What is needed is a word-for-word restatement of all the entries.

--- DATA EXTRACTS Enclosed Below ---

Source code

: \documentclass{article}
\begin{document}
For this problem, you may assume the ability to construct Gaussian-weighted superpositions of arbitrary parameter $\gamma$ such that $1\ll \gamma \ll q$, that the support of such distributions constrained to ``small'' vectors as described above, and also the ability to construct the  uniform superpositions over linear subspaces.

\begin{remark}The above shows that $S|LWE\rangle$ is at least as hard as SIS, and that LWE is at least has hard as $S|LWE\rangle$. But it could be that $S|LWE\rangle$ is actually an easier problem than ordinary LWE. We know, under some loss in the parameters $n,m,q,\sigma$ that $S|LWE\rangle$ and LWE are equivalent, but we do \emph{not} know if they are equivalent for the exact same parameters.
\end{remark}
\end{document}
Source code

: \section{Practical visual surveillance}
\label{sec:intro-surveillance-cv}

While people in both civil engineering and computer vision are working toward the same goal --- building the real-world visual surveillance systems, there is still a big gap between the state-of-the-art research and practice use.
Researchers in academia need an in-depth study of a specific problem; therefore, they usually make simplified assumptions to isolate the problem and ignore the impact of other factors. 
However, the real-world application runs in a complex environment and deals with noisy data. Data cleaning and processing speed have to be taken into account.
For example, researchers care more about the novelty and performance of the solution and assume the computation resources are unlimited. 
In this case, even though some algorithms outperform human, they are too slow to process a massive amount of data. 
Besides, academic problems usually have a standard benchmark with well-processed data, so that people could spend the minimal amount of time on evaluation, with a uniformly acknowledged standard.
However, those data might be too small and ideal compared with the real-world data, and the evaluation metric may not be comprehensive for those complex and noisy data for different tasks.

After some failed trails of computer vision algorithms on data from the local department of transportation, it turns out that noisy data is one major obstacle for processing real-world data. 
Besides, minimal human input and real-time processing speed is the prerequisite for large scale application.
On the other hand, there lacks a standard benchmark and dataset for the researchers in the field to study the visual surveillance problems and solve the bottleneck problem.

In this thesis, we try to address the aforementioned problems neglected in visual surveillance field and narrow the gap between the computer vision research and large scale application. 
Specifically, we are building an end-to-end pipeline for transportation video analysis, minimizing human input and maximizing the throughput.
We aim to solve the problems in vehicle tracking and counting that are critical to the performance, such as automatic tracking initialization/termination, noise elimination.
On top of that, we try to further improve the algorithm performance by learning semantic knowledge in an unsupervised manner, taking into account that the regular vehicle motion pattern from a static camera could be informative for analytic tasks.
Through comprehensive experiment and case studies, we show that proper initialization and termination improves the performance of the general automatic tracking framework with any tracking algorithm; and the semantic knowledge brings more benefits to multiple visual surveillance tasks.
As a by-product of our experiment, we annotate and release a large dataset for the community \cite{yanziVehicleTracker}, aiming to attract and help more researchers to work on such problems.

--- End of Enclosed DATA EXTRACTS ---

● **TASK RESULT**:
Source code

: \documentclass{article}
\begin{document}
For this problem, you may assume the ability to construct Gaussian-weighted superpositions of arbitrary parameter $\gamma$ such that $1\ll \gamma \ll q$, that the support of such distributions constrained to ``small'' vectors as described above, and also the ability to construct the  uniform superpositions over linear subspaces.

\begin{remark}The above shows that $S|LWE\rangle$ is at least as hard as SIS, and that LWE is at least has hard as $S|LWE\rangle$. But it could be that $S|LWE\rangle$ is actually an easier problem than ordinary LWE. We know, under some loss in the parameters $n,m,q,\sigma$ that $S|LWE\rangle$ and LWE are equivalent, but we do \emph{not} know if they are equivalent for the exact same parameters.
\end{remark}
\end{document}
Source code

: \section{Practical visual surveillance}
\label{sec:intro-surveillance-cv}

While people in both civil engineering and computer vision are working toward the same goal --- building the real-world visual surveillance systems, there is still a big gap between the state-of-the-art research and practice use.
Researchers in academia need an in-depth study of a specific problem; therefore, they usually make simplified assumptions to isolate the problem and ignore the impact of other factors. 
However, the real-world application runs in a complex environment and deals with noisy data. Data cleaning and processing speed have to be taken into account.
For example, researchers care more about the novelty and performance of the solution and assume the computation resources are unlimited. 
In this case, even though some algorithms outperform human, they are too slow to process a massive amount of data. 
Besides, academic problems usually have a standard benchmark with well-processed data, so that people could spend the minimal amount of time on evaluation, with a uniformly acknowledged standard.
However, those data might be too small and ideal compared with the real-world data, and the evaluation metric may not be comprehensive for those complex and noisy data for different tasks.

After some failed trails of computer vision algorithms on data from the local department of transportation, it turns out that noisy data is one major obstacle for processing real-world data. 
Besides, minimal human input and real-time processing speed is the prerequisite for large scale application.
On the other hand, there lacks a standard benchmark and dataset for the researchers in the field to study the visual surveillance problems and solve the bottleneck problem.

In this thesis, we try to address the aforementioned problems neglected in visual surveillance field and narrow the gap between the computer vision research and large scale application. 
Specifically, we are building an end-to-end pipeline for transportation video analysis, minimizing human input and maximizing the throughput.
We aim to solve the problems in vehicle tracking and counting that are critical to the performance, such as automatic tracking initialization/termination, noise elimination.
On top of that, we try to further improve the algorithm performance by learning semantic knowledge in an unsupervised manner, taking into account that the regular vehicle motion pattern from a static camera could be informative for analytic tasks.
Through comprehensive experiment and case studies, we show that proper initialization and termination improves the performance of the general automatic tracking framework with any tracking algorithm; and the semantic knowledge brings more benefits to multiple visual surveillance tasks.
As a by-product of our experiment, we annotate and release a large dataset for the community \cite{yanziVehicleTracker}, aiming to attract and help more researchers to work on such problems.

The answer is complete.